By Maggie Walsh
The Alabama Baptist
His life is a love story. But I didn’t realize it until I talked to him one-on-one.
Robert Coleman, who will be 90 on his next birthday, is a man with an impressive resumé. He’s taught as a distinguished professor at Gordon-Conwell Theological Seminary in South Hamilton, Massachusetts, since 2001 and averages about 35 speaking engagements a year that take him all over the world. He also taught at Trinity Evangelical Divinity School for 18 years and, prior to that, at Asbury Theological Seminary for 27 years.
He’s been mentored by Billy Graham, is the president of Christian Outreach and has written 21 books, including best-seller “The Master Plan of Evangelism.”
There’s so much more that I could note, but none of that is what made me realize that his life is defined by steadfast, wholehearted, abiding love. When we talked on the phone, I only asked Dr. Coleman two questions during our 41-minute conversation. He’s one of those people who begins to answer a question and just gets rolling. But somehow, he manages to weave various details and thoughts together in such a way that you don’t want him to stop talking (even if you are sitting on a child-sized table at the end of a hallway and getting a neck cramp from holding your cellphone to your ear with your shoulder). You just keep listening.
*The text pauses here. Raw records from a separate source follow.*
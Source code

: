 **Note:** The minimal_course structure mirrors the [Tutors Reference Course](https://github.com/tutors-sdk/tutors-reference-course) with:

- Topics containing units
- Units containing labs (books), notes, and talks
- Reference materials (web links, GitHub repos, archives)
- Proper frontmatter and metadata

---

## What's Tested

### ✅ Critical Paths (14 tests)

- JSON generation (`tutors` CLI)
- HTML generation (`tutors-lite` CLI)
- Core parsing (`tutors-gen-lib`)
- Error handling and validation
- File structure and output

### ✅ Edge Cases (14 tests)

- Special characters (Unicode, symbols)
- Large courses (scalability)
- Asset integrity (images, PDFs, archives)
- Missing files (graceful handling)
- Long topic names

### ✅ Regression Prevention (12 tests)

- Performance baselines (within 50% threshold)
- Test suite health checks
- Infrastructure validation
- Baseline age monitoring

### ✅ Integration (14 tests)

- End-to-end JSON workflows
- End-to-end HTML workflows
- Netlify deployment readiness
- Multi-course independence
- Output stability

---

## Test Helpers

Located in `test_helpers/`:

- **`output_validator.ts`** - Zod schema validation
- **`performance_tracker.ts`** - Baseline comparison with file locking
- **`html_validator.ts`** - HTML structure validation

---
Importance of discipleship
In answering my second question about how and when he discovered the importance of discipleship, Dr. Coleman told me that it wasn’t until he took the professor of evangelism position at Asbury Theological Seminary. It was then when he started asking, “What did Jesus do?” and “How did He relate this or that to the lives of ordinary people?”
Those questions combined with a concentrated studying of the Gospels led him to the importance of discipleship.
“I started letting my male students come with me to things … and said they could come study the Bible with me or pray with me,” he said, and since then “it’s been a pattern of my life.”
Dr. Coleman and his wife, Marietta, shared a desire to invest in others and be true partners in ministry.
A love story
Hearing how he talked about Marietta was moving. I could hear the appreciation in his voice when he mentioned how much she sacrificed so he could take on so many speaking engagements. I could tell that he was smiling when he talked about all the ways she served the Lord. He even said her name tenderly, like it was so much more than just a means of identification.
Dr. Coleman has been a widower since Jan. 3.
“When she was dying I would lay down beside her and sing. It was snug, but we were together,” he said. “She died in my arms.
“It was a wonderful time.”
When he said “it was a wonderful time,” that’s when I realized that Dr. Coleman’s life is a love story. It’s not a story about the love between him and Marietta, although theirs was beautiful to hear.
It’s a story about his love for his Savior. When Dr. Coleman can say in all sincerity that letting go of half his heart, his wife of 65 years was “a wonderful time,” it shows his heart. And it shows that his eyes are fixed heavenward, on the promise of eternity with the Lord that he was born to worship. No earthly loss, no matter how great, would take his eyes from his Creator. This is love, a love that not only drives him to disciple young men but also to accept with open hands that the Lord gives and the Lord takes away.
By the end of the phone call I was crying. What began as just one more thing to do in a whirlwind of a day ended as one of the most unexpectedly encouraging conversations of my life.
Dr. Coleman and I crossed paths because he was 1 of 8 speakers for the 2017 Alabama Baptist Pastors Conference on Nov. 13. This year’s Pastors Conference urged pastors to “finish the course” and “keep the faith.”
Robert Coleman, I can say with all confidence, is finishing well.